O livro é tratado como um terror psicológico e eu, que sou a pessoa mais medrosa do mundo, não me assustei ou fiquei nervosa com o possível “terror” em momento nenhum. Posso contar nos dedos de uma mão os momentos em que o autor iniciou uma construção de tensão, que poderia desencadear uma série de eventos realmente assustadores. Mas na continuação da história voltávamos para a vastidão e o poder natural do Loney, como as pessoas morriam em suas marés incontroláveis e imprevisíveis, como os os paroquianos estavam vivendo a páscoa na Moorings…
Nem a tensão entre os personagens também gera qualquer apreensão. A disputa entre a Mamãe e a jovem auxiliar da igreja fica parecendo só uma questão de inveja e de quem tem maior controle das coisas entre os paroquianos.
Não dá medinho. Eu estava querendo algo no nível de Caixa de Pássaros. Tenso, angustiante, apavorante. O mar parece ser o único “ser” no livro que realmente pode gerar qualquer apreensão nos personagens. E mesmo na cena em que o Loney e o mar é realmente aterrorizante, a descrição foi feita de tal forma que eu não consegui entender o que estava acontecendo com o personagem principal e nem como ele quase se afogou.

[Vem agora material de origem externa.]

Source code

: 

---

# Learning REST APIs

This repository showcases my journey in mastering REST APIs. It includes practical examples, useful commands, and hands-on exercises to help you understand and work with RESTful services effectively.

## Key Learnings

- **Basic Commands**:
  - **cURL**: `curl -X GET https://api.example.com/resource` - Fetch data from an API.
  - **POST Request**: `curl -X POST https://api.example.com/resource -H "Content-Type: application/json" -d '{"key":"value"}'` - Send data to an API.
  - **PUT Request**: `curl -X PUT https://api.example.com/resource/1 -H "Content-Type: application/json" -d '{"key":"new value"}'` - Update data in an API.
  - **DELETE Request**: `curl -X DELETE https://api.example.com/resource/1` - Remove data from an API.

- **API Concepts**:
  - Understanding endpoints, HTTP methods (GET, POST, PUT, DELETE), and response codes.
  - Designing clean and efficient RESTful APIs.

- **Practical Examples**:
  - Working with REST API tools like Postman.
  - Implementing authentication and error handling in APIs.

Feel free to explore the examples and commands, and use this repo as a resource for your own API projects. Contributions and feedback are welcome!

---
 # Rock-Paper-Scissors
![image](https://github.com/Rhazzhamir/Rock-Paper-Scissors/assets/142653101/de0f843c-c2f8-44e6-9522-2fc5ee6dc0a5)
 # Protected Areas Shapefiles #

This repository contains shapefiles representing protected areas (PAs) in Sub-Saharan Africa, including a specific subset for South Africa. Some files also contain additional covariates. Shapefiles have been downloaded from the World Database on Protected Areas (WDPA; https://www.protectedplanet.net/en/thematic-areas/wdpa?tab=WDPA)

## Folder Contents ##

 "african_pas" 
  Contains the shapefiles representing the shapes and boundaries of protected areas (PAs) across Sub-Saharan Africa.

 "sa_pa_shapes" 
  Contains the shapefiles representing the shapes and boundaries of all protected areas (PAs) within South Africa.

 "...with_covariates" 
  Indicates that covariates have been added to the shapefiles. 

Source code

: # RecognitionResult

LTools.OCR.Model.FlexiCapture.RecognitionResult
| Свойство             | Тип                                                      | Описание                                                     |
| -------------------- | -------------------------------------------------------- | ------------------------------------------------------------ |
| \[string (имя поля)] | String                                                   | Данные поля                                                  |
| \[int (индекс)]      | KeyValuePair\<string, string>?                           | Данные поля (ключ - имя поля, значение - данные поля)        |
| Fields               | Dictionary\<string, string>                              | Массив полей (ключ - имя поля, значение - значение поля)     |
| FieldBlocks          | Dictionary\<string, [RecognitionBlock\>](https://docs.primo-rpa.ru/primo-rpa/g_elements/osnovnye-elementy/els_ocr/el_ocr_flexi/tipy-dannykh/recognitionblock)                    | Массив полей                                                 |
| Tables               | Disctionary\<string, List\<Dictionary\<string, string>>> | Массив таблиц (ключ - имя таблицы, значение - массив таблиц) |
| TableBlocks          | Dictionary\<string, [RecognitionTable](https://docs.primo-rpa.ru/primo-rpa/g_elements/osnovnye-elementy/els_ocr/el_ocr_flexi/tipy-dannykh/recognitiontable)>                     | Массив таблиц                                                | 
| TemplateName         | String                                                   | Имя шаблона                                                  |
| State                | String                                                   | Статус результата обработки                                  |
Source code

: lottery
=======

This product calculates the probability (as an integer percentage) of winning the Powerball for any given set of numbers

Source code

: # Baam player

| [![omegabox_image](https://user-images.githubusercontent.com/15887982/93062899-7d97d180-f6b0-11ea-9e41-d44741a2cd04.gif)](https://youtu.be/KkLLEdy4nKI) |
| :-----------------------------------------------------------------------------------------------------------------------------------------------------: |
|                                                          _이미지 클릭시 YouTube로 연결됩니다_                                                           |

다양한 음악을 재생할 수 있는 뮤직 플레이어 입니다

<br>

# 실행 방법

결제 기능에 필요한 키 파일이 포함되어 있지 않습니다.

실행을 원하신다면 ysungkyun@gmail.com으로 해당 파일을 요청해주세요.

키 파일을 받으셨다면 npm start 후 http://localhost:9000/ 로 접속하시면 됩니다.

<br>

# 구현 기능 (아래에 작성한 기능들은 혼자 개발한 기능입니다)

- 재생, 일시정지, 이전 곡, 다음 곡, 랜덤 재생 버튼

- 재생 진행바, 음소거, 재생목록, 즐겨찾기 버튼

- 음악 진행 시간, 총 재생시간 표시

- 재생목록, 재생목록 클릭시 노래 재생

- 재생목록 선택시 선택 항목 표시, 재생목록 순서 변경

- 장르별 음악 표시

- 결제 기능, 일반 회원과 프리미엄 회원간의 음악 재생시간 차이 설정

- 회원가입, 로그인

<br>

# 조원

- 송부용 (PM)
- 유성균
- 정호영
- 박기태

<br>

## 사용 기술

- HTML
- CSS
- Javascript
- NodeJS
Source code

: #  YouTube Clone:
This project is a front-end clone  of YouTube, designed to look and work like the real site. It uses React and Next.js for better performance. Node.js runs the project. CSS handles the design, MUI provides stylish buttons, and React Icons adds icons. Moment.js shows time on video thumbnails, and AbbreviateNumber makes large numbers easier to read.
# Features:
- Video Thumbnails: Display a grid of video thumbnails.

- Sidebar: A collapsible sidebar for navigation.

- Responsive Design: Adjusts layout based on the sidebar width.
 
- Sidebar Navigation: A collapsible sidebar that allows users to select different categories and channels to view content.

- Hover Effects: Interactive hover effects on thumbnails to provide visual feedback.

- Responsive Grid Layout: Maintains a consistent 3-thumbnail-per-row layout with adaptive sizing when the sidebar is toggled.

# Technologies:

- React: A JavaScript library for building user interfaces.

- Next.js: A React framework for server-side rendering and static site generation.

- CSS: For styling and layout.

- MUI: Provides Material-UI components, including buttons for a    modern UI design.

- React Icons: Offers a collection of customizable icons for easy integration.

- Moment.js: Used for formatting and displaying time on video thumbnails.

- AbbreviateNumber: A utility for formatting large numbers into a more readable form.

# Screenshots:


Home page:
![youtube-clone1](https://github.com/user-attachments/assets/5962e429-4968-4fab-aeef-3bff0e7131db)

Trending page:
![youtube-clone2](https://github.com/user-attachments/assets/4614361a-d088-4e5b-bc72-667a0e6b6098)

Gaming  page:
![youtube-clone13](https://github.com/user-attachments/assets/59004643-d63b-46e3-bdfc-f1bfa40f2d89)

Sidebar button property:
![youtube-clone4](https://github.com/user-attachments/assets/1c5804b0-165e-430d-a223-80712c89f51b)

Acho que a forma como a história é contada também é um problema. É uma construção muito lenta e densa do relacionamento entre os personagens que vão fazer a viagem para Moorings; os membros da família Smith; o novo padre da paróquia de São Judas Tadeu; o peso do padre anterior que morreu e o “mistério” de sua morte. E entre tudo isso, a fúria e o descontrole dos elementos do Loney que é basicamente um personagem secundário na história. Toda a ambientação, clima, e relacionamentos são feitos de forma arrastada, com muitas descrições do cenário, muitos diálogos entre os adultos. E demooooora para as coisas acontecerem, e quando aparece alguma situação interessante ela é esquecida logo em seguida.
Não tem mistério, porque nada do que é construído como sendo um mistério é desenvolvido ou finalizado. O corpo encontrado no Loney e que é o gatilho para a história? A menina grávida que aparentemente curou uma gaivota? O enforcado com coração espetado de pregos? A depredação da igreja em Coldtown? A forma como o padre Wilfred morreu? A cura “milagrosa” que acontece na história? Você não vai descobrir nada e acredito que o autor em nenhum momento teve interesse em realmente explicar nenhum desses “mistérios”.
Ele ainda insere a questão de ir e vir entre o futuro e passado do personagem principal, gerando trechos de história que ficam um pouco confusos de entender dentro do contexto geral. Não consegui criar uma linha do tempo formal para tentar entender a história.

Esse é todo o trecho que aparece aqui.